[Supplied entries Boundary: Start]

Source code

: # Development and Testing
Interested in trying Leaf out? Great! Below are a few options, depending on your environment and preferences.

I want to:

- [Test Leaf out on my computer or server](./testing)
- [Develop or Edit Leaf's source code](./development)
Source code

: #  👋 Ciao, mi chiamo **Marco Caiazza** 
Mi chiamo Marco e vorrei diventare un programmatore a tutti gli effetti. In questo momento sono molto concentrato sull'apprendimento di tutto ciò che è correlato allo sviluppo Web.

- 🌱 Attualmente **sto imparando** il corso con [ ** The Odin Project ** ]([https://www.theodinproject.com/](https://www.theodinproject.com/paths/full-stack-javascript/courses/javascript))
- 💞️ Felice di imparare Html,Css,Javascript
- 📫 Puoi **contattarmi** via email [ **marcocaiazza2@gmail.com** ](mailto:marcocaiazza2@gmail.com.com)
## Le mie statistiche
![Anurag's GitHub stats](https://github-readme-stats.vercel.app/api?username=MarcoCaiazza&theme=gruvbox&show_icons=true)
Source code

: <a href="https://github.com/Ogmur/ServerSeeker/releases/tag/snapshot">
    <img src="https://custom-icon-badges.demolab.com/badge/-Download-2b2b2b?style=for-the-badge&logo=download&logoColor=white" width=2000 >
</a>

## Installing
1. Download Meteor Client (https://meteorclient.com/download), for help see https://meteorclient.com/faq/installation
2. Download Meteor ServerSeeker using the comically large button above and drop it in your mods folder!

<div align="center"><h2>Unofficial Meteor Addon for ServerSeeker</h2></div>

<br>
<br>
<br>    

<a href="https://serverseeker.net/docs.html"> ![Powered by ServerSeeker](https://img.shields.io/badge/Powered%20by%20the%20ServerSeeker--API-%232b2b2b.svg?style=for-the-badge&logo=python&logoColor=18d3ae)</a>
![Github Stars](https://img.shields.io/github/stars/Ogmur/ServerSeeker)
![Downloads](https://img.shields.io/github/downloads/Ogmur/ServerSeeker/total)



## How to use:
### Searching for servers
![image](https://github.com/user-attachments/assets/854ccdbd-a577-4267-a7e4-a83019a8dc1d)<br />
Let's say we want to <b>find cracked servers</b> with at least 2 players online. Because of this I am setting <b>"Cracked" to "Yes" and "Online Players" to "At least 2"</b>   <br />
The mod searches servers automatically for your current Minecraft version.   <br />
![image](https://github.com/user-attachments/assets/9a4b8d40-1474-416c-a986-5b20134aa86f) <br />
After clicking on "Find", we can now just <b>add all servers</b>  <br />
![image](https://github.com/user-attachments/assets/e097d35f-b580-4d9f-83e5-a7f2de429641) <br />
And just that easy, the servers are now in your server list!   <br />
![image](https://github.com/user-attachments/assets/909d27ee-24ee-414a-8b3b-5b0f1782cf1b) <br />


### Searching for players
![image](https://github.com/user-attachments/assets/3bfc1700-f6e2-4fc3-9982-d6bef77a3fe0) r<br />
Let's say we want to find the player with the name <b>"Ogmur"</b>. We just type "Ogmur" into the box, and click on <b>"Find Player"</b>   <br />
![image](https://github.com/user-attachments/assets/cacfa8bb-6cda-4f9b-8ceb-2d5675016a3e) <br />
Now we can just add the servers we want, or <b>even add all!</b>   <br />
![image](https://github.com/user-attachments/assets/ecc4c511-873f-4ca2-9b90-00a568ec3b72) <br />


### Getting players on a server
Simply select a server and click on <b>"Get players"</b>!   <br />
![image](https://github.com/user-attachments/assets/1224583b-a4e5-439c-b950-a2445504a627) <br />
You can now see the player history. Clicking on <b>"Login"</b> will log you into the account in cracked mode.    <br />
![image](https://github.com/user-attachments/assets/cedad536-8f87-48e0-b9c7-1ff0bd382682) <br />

[Supplied entries Boundary: End]

* Task item *
Lines from the one containing "### Getting players on a server" through the end of the entries above must be copied exactly; include both ends and no other lines.

* Expected output *
### Getting players on a server
Simply select a server and click on <b>"Get players"</b>!   <br />
![image](https://github.com/user-attachments/assets/1224583b-a4e5-439c-b950-a2445504a627) <br />
You can now see the player history. Clicking on <b>"Login"</b> will log you into the account in cracked mode.    <br />
![image](https://github.com/user-attachments/assets/cedad536-8f87-48e0-b9c7-1ff0bd382682) <br />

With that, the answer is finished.